Over the last several years, few subjects in the field of intelligence studies have drawn as much attention from policymakers and researchers as the failure to find weapons of mass destruction after the Iraq War. Our project investigates an intelligence failure that was more inexcusable and no less consequential, yet has nonetheless been mostly ignored by researchers: the failure to reasonably predict the political future of a post-Saddam Iraq. In the years before the 2003 invasion, the only organized and effective opposition groups within the country, outside the Kurdish North, were Shiite political parties and clandestine organizations that were theocratic in orientation and often close to Iran. As could have been predicted based on an understanding of Iraqi politics and history, it is they, and not liberals supported by the American government, that have become the most powerful actors in that country over the last fifteen years. This project has the potential to create insights into past and present American foreign policy, which has consistently misjudged the political circumstances in Middle Eastern countries in which the United States intervenes militarily.
Project Participant Bios
Robert F. Trager is Associate Professor of Political Science at the University of California, Los Angeles. He has also taught at Yale and Oxford Universities, held an Olin Fellowship at Harvard University, and worked in investment banking in New York. His book, Diplomacy: Communication and the Origins of International Order, was published in 2017 by Cambridge University Press. His articles have appeared in such journals as the American Political Science Review, the American Journal of Political Science, the Journal of Politics, International Organization, International Security, and Security Studies. Current research projects include the moral and emotional bases of foreign policy preferences, the strategic implications artificial intelligence developments, the role of women in making democracies more pacific and the dynamics of affinity networks.

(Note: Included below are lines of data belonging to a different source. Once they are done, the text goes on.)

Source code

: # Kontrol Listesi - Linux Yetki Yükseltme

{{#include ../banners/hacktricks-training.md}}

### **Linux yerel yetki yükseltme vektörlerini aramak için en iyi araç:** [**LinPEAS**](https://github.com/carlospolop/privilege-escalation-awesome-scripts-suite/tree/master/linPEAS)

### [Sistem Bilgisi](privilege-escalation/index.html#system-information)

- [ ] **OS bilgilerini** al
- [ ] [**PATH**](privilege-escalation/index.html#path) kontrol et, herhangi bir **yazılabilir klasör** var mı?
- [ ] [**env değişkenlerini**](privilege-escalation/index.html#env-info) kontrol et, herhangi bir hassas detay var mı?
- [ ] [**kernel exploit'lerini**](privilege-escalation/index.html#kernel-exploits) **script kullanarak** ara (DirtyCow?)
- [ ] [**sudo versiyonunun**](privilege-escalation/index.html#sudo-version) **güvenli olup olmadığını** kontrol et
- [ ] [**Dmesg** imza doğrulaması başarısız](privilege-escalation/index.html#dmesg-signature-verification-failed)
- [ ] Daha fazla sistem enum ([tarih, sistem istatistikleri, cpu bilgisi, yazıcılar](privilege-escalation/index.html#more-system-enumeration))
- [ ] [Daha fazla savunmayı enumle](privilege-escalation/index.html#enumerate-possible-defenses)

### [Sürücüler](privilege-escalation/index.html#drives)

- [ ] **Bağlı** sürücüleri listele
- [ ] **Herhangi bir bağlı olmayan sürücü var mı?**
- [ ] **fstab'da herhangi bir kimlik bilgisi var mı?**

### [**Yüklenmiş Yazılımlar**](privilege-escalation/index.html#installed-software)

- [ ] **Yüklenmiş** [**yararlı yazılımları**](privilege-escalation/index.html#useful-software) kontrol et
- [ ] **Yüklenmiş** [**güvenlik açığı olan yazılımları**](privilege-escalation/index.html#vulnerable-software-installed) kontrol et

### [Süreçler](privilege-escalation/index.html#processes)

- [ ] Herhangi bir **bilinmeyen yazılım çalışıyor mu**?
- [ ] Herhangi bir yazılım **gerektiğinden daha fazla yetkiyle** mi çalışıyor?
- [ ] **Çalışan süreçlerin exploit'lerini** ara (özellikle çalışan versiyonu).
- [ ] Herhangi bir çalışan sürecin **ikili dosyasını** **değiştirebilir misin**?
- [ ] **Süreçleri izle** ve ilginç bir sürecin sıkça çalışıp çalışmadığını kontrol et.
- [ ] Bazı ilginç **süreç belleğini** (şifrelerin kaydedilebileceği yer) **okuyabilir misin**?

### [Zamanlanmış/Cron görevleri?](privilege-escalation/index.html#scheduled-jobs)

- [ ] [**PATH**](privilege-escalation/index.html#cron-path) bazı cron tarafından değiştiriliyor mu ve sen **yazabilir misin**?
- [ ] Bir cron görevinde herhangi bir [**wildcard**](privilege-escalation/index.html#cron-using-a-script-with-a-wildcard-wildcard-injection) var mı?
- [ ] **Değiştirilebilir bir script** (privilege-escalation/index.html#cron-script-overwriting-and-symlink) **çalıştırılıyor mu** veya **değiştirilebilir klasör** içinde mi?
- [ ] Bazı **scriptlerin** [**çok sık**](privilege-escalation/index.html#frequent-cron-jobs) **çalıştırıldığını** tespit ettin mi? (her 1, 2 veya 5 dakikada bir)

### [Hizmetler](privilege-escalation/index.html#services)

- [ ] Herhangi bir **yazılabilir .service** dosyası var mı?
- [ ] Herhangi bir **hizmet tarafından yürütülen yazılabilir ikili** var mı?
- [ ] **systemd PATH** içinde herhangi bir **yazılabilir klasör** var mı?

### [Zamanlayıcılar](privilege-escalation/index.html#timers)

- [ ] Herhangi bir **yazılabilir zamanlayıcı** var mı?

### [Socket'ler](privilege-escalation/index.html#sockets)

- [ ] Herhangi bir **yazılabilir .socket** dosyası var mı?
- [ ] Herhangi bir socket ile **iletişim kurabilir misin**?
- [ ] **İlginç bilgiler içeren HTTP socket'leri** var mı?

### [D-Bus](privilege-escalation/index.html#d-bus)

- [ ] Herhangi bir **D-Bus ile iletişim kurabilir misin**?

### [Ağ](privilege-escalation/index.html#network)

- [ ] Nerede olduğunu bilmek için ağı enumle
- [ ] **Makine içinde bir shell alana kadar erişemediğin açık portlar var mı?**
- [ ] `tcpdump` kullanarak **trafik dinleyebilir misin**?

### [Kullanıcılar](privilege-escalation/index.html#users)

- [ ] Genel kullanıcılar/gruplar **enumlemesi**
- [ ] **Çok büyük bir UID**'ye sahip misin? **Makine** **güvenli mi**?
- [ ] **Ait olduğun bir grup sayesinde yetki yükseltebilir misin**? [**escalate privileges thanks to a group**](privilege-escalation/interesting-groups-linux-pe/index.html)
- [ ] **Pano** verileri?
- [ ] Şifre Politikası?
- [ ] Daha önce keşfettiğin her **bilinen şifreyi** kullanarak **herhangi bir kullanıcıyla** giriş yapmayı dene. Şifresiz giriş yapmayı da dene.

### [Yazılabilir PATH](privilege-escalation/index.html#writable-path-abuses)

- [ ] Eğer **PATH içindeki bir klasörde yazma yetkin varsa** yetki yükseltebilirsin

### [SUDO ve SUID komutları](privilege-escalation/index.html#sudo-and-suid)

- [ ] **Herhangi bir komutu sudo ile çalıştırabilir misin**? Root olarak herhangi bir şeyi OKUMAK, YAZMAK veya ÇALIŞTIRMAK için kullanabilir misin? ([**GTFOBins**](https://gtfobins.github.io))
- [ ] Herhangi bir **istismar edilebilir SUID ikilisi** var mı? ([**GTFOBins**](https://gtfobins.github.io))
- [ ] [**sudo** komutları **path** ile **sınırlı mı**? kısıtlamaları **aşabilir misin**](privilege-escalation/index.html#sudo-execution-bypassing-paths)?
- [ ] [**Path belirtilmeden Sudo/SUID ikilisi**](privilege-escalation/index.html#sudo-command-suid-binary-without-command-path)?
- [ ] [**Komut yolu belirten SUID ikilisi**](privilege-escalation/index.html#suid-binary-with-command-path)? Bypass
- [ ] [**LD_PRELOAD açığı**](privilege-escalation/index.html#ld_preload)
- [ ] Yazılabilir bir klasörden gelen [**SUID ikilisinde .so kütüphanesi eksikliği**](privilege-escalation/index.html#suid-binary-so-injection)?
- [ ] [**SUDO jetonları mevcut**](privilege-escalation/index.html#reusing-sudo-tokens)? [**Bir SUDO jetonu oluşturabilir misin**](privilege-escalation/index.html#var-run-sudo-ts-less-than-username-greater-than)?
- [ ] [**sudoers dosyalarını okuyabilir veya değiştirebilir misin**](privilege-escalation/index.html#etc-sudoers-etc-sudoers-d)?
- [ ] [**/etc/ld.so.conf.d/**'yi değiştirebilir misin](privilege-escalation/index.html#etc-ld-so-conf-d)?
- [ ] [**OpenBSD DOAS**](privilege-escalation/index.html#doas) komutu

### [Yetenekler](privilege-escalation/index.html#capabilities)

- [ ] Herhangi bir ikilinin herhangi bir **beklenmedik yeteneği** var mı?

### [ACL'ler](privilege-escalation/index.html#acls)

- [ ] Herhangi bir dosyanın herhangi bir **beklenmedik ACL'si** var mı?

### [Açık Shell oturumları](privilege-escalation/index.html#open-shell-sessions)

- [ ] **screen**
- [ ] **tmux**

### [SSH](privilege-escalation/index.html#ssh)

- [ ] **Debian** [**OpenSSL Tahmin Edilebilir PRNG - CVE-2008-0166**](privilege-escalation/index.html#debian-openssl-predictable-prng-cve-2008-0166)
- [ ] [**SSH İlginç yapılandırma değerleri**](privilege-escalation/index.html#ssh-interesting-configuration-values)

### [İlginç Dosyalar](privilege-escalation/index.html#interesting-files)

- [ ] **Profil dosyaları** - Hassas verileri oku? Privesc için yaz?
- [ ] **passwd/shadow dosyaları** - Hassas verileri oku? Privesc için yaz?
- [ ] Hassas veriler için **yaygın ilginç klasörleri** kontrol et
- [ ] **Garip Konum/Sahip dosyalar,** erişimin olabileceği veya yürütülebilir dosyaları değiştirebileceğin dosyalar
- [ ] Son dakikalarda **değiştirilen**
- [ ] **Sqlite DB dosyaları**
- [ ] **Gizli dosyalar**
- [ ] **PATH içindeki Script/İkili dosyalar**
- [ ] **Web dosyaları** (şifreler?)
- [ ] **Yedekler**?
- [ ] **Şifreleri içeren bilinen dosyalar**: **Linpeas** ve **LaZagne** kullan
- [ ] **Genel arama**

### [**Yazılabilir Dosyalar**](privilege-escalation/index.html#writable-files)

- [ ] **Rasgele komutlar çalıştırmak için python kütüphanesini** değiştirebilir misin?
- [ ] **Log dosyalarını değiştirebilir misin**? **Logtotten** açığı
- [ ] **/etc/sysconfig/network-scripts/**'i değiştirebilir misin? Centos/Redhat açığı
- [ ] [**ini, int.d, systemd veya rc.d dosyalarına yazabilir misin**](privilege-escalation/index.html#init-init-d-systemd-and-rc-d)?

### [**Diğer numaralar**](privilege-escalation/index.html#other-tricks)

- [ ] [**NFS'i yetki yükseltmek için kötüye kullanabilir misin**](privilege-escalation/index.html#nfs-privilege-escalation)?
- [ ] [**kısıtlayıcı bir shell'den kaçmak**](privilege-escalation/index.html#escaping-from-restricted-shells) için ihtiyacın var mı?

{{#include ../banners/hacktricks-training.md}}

Richard Hanania is a PhD candidate in political science at the University of California, Los Angeles, with a BA in linguistics from the University of Colorado, and a JD from the University of Chicago Law School. His academic interests include nuclear policy, the moral foundations of foreign policy preferences, political psychology, biopolitics, automated content analysis, cognitive biases, and the nature of personality differences between those of various ideologies. His work has appeared in peer-reviewed journals such as the Journal of Cold War Studies, Personality and Individual Differences, and International Studies Quarterly.
Marc Trachtenberg is Professor Emeritus at the University of California, Los Angeles, having previously taught at the University of Pennsylvania, Brandeis University, Columbia, and Yale. He is the author or editor of seven books, and dozens of peer reviewed publications focused on issues such as Cold War history, international relations theory, arms control, and American foreign policy.